*What you have to do*
The reply to the records below should contain exactly the lines from the line with "<h2>Projects I'm working on:</h2>" through the line with "<h2> Connect with me:</h2>", and nothing besides.
=== Records shown ===
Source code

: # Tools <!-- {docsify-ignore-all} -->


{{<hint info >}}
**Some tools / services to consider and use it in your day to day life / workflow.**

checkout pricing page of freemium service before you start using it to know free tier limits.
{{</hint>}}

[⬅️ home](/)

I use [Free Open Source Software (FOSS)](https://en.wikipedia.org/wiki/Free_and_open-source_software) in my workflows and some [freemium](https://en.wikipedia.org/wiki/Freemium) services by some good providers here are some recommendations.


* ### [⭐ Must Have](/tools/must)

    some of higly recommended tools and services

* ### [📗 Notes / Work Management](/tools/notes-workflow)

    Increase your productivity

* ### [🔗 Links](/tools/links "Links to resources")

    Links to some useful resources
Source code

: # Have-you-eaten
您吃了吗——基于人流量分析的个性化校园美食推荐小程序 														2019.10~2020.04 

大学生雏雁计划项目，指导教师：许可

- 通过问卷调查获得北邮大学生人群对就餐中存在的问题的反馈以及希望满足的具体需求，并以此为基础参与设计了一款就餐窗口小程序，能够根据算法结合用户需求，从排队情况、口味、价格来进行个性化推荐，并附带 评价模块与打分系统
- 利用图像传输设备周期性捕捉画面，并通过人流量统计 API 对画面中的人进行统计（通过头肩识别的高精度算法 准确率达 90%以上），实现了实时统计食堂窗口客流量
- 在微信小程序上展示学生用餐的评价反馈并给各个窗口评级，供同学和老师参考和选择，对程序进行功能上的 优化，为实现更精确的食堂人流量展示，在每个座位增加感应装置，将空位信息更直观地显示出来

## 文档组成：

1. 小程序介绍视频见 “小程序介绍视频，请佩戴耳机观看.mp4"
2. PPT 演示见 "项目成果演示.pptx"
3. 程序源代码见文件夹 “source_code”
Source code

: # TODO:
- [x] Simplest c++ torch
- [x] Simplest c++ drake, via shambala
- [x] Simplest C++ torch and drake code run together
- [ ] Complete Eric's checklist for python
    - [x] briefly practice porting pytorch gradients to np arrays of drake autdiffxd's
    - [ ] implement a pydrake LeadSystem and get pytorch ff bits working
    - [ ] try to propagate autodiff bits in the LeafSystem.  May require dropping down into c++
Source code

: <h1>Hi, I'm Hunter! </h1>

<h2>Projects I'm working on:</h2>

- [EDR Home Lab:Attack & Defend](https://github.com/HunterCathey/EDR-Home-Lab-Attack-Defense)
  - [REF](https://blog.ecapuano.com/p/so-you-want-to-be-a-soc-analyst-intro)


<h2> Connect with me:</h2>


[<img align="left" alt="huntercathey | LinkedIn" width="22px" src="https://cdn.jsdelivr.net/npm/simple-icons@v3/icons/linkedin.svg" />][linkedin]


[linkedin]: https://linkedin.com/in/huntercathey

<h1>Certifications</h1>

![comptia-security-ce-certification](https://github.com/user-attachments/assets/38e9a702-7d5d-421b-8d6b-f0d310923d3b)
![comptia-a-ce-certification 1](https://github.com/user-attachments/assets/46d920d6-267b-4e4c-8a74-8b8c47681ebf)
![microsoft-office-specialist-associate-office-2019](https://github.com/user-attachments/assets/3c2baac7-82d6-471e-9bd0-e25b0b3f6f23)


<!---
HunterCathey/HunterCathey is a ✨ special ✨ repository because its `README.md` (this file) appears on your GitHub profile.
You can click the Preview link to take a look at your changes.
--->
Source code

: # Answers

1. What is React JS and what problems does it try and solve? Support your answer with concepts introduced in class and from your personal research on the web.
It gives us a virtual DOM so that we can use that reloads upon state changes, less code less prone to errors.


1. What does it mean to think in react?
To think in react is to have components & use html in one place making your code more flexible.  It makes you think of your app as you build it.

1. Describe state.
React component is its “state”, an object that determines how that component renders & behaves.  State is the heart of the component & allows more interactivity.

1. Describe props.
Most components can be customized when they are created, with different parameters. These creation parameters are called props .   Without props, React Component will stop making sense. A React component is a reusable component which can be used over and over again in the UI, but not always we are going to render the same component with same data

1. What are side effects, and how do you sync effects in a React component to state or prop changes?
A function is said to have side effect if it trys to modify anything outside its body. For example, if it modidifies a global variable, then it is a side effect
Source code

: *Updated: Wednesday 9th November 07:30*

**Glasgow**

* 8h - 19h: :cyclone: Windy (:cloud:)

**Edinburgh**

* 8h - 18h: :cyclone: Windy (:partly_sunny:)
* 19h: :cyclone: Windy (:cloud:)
===
=== Records shown ===
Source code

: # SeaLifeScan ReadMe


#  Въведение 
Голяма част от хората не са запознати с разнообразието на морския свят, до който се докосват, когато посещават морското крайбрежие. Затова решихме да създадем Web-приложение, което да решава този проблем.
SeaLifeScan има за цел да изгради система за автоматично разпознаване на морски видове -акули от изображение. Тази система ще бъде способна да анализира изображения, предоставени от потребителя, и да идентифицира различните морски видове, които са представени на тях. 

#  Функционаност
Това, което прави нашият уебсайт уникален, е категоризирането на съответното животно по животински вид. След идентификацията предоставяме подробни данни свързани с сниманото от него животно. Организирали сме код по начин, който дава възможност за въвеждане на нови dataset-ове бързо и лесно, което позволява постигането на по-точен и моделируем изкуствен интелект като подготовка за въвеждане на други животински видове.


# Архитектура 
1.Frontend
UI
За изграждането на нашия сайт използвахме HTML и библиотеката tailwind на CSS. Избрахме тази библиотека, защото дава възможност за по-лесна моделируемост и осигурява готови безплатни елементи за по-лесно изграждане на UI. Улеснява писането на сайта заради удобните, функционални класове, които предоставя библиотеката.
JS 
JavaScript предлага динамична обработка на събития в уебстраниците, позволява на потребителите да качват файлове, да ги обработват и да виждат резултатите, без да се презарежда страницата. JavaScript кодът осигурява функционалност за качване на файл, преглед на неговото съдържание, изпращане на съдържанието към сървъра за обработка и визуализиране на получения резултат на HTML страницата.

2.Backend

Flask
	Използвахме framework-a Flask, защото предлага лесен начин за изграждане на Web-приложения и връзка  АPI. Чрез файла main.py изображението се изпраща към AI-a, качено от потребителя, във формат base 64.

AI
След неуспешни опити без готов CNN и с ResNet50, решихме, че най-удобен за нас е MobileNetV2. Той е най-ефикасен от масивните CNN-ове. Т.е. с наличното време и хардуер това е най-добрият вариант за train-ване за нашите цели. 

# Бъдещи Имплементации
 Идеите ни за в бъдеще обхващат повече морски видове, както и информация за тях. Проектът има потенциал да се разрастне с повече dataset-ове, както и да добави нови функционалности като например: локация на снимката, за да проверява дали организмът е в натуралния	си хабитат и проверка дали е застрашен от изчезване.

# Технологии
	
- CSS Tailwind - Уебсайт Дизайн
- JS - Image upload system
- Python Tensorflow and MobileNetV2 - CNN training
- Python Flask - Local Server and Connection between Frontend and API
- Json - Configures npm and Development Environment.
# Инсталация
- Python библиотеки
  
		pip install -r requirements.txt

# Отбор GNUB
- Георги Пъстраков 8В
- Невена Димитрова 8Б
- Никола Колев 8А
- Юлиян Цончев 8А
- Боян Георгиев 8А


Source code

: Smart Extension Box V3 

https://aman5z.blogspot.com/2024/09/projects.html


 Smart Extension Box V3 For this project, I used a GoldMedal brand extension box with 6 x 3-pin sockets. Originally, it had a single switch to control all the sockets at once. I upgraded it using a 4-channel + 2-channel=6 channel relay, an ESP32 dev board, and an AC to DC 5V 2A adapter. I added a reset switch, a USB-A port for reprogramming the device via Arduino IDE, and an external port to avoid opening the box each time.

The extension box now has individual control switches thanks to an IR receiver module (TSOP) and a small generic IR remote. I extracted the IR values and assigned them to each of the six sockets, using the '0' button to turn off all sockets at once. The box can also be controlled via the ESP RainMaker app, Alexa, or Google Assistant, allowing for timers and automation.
===
*Exercise answer*
<h2>Projects I'm working on:</h2>

- [EDR Home Lab:Attack & Defend](https://github.com/HunterCathey/EDR-Home-Lab-Attack-Defense)
  - [REF](https://blog.ecapuano.com/p/so-you-want-to-be-a-soc-analyst-intro)


<h2> Connect with me:</h2>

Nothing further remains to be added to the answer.